The Scramble to Find a Fix

The world is scrambling to avoid a financial and economic meltdown.

Country after country is taking action to emerge from or avoid being caught in a crisis being billed as the worst in 60 years.

Ambitious plans for reform of the international monetary system were being floated and discussed at the gathering of central bankers and finance ministers from around the globe last week in Washington. But decisions are months away.

Meanwhile, national governments are trying to save their bacon from the fire.

In the United States, the Federal Reserve last month cut short-term interest rates a quarter of a percentage point. Canada followed suit the same day.

Chairman Alan Greenspan hinted last Wednesday that more reductions were in the works. "This is a time for monetary policy to be especially alert," he said.

Congress finally approved $18 billion billion for the International Monetary Fund. The money, combined with funds from other member nations, will provide the multilateral institution with more-adequate resources to rescue other nations facing severe payments problems.

Republicans in the House of Representatives had held up the IMF money but felt the political heat building and passed it after attaching a face-saving "reform package." Not funding the IMF could damage the domestic economy.

""We can debate how to reform the operations of the fire department, but there is no excuse for refusing to supply the fire department with water while the fire is burning," President Clinton told the IMF and World Bank meeting Tuesday.

In Europe, Spain cut its short-term rates by half a percentage point Tuesday. Britain's Bank of England did the same Thursday when its policymakers met.

Nonetheless, analysts assume rates will come down for much of Europe in the next few months as the Continent aims for introduction of the euro currency Jan. 1.

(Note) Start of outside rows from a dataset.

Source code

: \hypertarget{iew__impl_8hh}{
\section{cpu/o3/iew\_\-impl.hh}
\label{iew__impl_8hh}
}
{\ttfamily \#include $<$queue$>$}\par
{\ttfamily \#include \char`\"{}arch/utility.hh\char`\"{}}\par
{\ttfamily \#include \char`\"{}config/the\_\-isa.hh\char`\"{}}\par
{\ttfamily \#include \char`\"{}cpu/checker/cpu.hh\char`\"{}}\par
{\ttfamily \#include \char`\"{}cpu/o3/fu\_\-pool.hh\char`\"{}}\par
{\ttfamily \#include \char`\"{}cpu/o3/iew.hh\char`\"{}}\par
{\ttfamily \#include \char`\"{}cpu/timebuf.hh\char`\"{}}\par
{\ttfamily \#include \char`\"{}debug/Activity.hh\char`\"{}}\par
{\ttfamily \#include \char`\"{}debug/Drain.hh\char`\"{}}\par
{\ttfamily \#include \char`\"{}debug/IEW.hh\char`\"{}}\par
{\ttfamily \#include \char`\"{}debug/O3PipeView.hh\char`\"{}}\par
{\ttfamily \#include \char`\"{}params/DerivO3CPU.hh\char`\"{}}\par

Bank of England Governor Eddie George warned in Washington that rate cuts alone could not solve the world's economic problems. But he promised the bank "will act as necessary to stimulate demand with consistently low inflation."

In Japan, lawmakers moved closer to a deal to pump public funds into weak banks and shore up a shaky financial system. The ruling Liberal Democratic Party submitted bills to parliament last Wednesday allowing the government to buy shares and fire the management of "extremely undercapitalized" banks.

With the news, Tokyo stock prices shot up more than 6 percent for the day.

Further, Japanese Prime Minister Keizo Obuchi announced plans for a bigger economic stimulus package. Japan is in its worst recession in 50 years.

US officials and those of other nations have been long calling on Japan to reinvigorate its economy, the world's second-most powerful. Such action is seen as essential to boost other nations in Asia.

Negotiations were still under way last week for a $30 billion rescue package for Brazil. The hope is to persuade investors that Latin America's largest economy will not tumble into crisis.

Coordination of economic policy, urged by many to counter the crisis, hasn't happened. Many financial leaders at the Washington gathering lamented what they saw as a weakened US president.

"They are appalled at the American political way that seems to have incapacitated a president at precisely the moment when he should be exercising global leadership," notes Stephen Roach, chief economist of Morgan Stanley, a New York investment-banking firm.

In the meantime, British Prime Minister Tony Blair has suggested an emergency economic summit in London next month. It is being considered at the White House, the wires report.

But revising today's Bretton Woods international monetary system is not the work of a day. It won't happen quickly.